The next phase of the artificial intelligence investment cycle is likely to hinge on three factors: guidance from hyperscalers, the pace at which AI investments translate into revenues and the direction of global bond yields, according to a report by Dolat Capital.
The brokerage said the AI buildout is entering its “first meaningful macro test” as rising US and Japanese yields, fiscal concerns and a higher cost of capital begin to challenge an investment cycle that requires substantial funding.
“The next leg of the AI momentum will be determined by hyperscaler’s guidance, the pace of AI monetization and the direction of yields,” Dolat Capital said in its report, AI Buildout: The First Macro Test, dated September 16.
The current AI investment cycle is different from previous technology cycles, the brokerage said. Hyperscalers, which traditionally operated relatively asset light and returned cash to shareholders, are increasingly becoming large capital absorbers as they commit billions of dollars to data centres, computing infrastructure and related capacity.

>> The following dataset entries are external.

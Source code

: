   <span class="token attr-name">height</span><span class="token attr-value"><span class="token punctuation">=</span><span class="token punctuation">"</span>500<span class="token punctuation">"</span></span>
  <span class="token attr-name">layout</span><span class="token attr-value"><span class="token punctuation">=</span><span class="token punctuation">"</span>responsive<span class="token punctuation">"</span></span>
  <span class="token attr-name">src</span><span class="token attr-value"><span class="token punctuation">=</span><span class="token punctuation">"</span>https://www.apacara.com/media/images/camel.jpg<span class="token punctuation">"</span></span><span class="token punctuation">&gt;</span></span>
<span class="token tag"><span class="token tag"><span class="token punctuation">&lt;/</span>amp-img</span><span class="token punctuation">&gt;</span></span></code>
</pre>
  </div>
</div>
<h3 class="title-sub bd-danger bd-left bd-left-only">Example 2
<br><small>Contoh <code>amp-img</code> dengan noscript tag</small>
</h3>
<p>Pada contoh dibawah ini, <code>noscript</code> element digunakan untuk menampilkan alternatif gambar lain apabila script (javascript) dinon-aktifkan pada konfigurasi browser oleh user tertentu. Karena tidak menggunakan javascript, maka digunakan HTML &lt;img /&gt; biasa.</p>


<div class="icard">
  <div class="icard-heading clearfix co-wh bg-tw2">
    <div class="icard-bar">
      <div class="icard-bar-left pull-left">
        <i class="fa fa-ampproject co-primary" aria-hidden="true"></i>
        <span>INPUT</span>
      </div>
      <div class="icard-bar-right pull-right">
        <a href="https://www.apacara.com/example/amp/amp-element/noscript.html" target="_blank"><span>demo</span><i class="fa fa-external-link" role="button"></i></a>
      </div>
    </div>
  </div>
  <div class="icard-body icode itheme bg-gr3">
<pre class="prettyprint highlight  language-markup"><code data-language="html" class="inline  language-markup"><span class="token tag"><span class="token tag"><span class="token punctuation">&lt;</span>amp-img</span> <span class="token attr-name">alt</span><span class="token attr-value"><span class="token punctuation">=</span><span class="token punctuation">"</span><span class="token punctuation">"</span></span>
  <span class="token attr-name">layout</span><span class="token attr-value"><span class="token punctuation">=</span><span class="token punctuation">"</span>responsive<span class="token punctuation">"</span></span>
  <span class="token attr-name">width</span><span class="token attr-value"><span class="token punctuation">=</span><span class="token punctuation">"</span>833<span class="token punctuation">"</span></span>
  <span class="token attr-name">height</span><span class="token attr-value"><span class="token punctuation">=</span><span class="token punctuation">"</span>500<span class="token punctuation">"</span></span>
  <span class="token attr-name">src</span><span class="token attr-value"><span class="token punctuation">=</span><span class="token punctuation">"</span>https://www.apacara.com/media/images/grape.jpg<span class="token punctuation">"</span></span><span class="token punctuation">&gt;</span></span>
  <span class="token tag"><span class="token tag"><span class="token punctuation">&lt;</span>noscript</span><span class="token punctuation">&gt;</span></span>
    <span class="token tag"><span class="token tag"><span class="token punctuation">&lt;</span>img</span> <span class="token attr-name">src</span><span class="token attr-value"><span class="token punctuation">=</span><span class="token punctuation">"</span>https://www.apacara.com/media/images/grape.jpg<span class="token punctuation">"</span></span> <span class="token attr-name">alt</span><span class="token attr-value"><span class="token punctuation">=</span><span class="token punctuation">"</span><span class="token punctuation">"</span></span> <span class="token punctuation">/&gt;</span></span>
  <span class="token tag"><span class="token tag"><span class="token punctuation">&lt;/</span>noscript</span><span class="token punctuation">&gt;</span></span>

According to Dolat Capital, these companies are increasingly relying not only on internal cash flows but also on debt and equity to fund the expansion. At the same time, heavy sovereign issuance, policy normalisation in Japan and competing infrastructure and defence capital expenditure are adding to pressure on the global cost of capital.
The yield environment has already become more challenging, with US and Japanese yields rising amid fiscal concerns and a recent crude oil shock. A more hawkish central bank stance could further raise the funding hurdle for AI infrastructure investments.
Monetisation remains the key question
While demand for AI continues to expand, Dolat Capital said the more important question for investors is whether the returns generated by the technology can keep pace with the capital being deployed.
The brokerage pointed to model commoditisation, falling token economics, improving model efficiency and rapid technological changes as factors that could make monetisation more difficult. With successive generations of AI models emerging quickly, companies may have a limited window to monetise each investment before the technology evolves further.
Recent comments from AI CEOs calling for a more measured pace of frontier model development add another layer of uncertainty, potentially extending the time required for monetisation even as infrastructure commitments remain elevated.
“The key risk is not demand for AI, but whether incremental investment continues to generate sufficient returns to sustain the current pace of spending,” Dolat Capital said.
This creates a potential mismatch for investors. Hyperscalers may continue to commit significant amounts of capital to ensure they remain competitive in AI, while the revenue payoff from those investments could take longer to emerge.
US yields could become increasingly important
Dolat Capital expects the trajectory of the US 10 year Treasury yield, Federal Reserve communication and the duration of the rate cycle to increasingly influence the AI investment cycle.
The brokerage highlighted the refinancing requirement for US Treasuries, estimating that around $8 trillion of Treasuries require refinancing. It also pointed to narrowing US Japan rate differentials following policy normalisation and a lower share of Treasuries being held by previously large holders such as China.
Importantly, the recent increase in yields appears to have a higher real rate component, suggesting that supply driven pressure on the longer end of the yield curve could prove more persistent.
For equity markets, this combination creates a more complicated backdrop. Higher yields and tighter liquidity can put pressure on valuations, while uncertainty around AI monetisation could make investors more sensitive to the scale and pace of hyperscaler capital expenditure.
Why hyperscaler guidance matters
The next round of results and management commentary from major hyperscalers could therefore assume greater importance. Investors will be watching not only the quantum of AI capex but also whether companies maintain their spending plans, how quickly capacity is being deployed and what management teams say about returns and monetisation.
Any moderation in hyperscaler capex could have implications beyond technology stocks because AI investment has become an increasingly important component of the global capital expenditure cycle, Dolat Capital said.
The brokerage said a combination of higher yields, tighter liquidity and uncertain AI monetisation creates a challenging backdrop for global equities.
For the AI trade, the focus is consequently shifting from simply measuring how much companies are spending on infrastructure to determining whether that spending can generate adequate returns and how the changing cost of capital affects the economics of the buildout.